Se cumple 150 años de los rocambolescos y apasionantes acontecimientos que llevaron a la unificación y independencia del país vecino

Foto: 'Breccia di Porta Pia' (Carlo Ademollo, 1880)
'Breccia di Porta Pia' (Carlo Ademollo, 1880)

Otoño de 1870 fue la estación de todos los cambios, de los anhelos románticos consistentes en unificar naciones para completar la entonces no tan lejana primavera de los pueblos. La derrota de Luis Napoleón III en Sedán fue el acicate definitivo para el surgimiento de una Alemania unificada, mientras el retroceso de las armas francesas y la voluntaria captura del Emperador conllevaron el nacimiento de la Tercera República, enfrascada aún durante unos meses en la contienda contra el enemigo germánico mientras en París la Comuna, símbolo de un mundo a las puertas, generaba otra de carácter fratricida.

En este rompecabezas todas y cada una de las piezas encajaban con solvencia. La última de tan apasionante tablero era Italia, despierta desde esa primavera de 1848 en pos de su independencia y la creación de su reino a partir del piamontés. El 17 de marzo de 1861 se proclamó esta nueva realidad política en el parlamento de Turín, pero para completarla quedaban bastantes flecos territoriales. El primero sucumbió como consecuencia de la guerra austro-prusiana de 1866, cuando Italia, derrotada en las lides bélicas, rentabilizó el contexto europeo para conseguir de Viena la cesión de Veneto, Mantua y una porción del Friuli, gran bagaje pese a los sinsabores de no obtener las consideradas provincias irredentas de Dalmacia, Istria y el Trentino, con Trieste como urbe codiciada e imposible al ser el puerto franco del Imperio aubsbúrgico.

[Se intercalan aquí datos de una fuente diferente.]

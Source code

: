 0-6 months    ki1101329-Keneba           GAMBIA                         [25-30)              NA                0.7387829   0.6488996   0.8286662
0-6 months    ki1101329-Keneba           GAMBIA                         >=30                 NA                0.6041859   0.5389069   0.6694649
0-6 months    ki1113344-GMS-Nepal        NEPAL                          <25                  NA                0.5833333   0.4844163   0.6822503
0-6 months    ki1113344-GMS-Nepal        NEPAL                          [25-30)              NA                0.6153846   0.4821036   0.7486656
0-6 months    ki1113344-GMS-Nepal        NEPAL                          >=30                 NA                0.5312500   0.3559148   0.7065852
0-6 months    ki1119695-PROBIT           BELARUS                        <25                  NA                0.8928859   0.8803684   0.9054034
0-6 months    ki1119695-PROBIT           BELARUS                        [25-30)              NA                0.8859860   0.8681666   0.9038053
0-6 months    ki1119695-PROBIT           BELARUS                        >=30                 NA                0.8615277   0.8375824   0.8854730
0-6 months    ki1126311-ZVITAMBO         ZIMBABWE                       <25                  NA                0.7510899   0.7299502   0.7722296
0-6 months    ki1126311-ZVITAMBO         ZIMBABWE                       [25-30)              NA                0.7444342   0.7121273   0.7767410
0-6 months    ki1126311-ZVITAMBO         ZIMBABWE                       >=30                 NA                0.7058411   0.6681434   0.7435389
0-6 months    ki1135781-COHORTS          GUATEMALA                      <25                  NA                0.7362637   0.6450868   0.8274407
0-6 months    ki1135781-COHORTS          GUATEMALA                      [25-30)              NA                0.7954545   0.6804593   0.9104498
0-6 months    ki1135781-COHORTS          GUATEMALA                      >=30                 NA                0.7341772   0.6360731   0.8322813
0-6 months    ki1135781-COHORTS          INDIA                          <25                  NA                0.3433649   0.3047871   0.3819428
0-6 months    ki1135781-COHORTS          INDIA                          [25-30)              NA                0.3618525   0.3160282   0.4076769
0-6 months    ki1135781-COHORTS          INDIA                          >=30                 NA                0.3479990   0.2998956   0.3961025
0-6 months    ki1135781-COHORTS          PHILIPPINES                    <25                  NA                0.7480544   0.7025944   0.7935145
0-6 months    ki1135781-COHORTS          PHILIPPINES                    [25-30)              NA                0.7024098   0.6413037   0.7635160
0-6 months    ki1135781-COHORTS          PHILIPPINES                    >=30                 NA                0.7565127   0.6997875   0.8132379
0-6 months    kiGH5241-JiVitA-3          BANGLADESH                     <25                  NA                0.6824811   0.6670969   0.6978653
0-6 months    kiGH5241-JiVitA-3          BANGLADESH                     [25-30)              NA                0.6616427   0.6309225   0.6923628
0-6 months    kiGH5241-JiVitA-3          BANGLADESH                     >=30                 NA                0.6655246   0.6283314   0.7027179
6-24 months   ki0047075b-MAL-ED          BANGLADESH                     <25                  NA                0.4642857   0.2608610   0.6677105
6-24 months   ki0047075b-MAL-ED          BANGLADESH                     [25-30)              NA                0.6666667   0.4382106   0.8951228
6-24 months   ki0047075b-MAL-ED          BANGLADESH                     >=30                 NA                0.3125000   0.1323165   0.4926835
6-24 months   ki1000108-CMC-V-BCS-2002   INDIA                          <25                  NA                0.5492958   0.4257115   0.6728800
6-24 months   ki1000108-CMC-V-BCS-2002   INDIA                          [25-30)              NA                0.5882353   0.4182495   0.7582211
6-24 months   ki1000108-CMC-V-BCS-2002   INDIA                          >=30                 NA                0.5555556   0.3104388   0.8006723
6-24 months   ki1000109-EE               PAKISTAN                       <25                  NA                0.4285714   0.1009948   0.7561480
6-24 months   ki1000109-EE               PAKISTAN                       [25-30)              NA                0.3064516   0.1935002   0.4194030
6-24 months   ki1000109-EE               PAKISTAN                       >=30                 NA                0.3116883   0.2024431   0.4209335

La coyuntura fue magnífica para avivar el creciente nacionalismo tricolor y nefasta con el tiempo al ser una de las simientes del fascismo

Esta coyuntura fue magnífica para avivar más si cabe el creciente nacionalismo tricolor y nefasta con el tiempo al ser una de las simientes del fascismo. Sin embargo, clave de bóveda del edificio era Roma, pues sin ella cualquier unificación era una caricatura de la misma, y el fruto de esta ambición se había declarado desde ese marzo de 1861, cuando el primer ministro Camillo Benso, Conde de Cavour, declaró la urbe como necesaria capital de Italia, engendrándose así un largo conflicto con los Estados Pontificios, dominadores de la Ciudad Eterna con el longevo Pío IX a la cabeza de esa maravilla forjada durante tantos siglos, de Constantino al Ochocientos donde el Pontífice veía crecer día a día la precariedad de su fortaleza como poder civil. La primera gran advertencia llegó en 1867 en Mentana, cuando Garibaldi intentó aunar su audacia militar con una fallida rebelión ciudadana en Roma, posponiéndose su toma hasta el arribo de aires más propicios, gestándose en el curso de la Historia.

El Papa, acorralado

La cuenta atrás había empezado sin remisión. Pío IX, vicario de Cristo en la tierra de 1846 a 1878, era un animal acorralado por las circunstancias. En febrero de 1870 el Concilio Vaticano I le concedió la infalibilidad papal, pomposa y vacua para combatir los acontecimientos de ese vertiginoso año, más aún cuando en agosto de 1870 la guarnición francesa destinada a protegerlo abandonó su feudo para engrosar el contingente para luchar contra los prusianos de Guillermo I y Bismarck, quien no tenía algún interés en mover un dedo a favor de la Santa Sede pese a tenerla siempre presente porque la estabilidad de su proyecto dependía parcialmente de la fidelidad de los Estados Católicos del sur de Alemania.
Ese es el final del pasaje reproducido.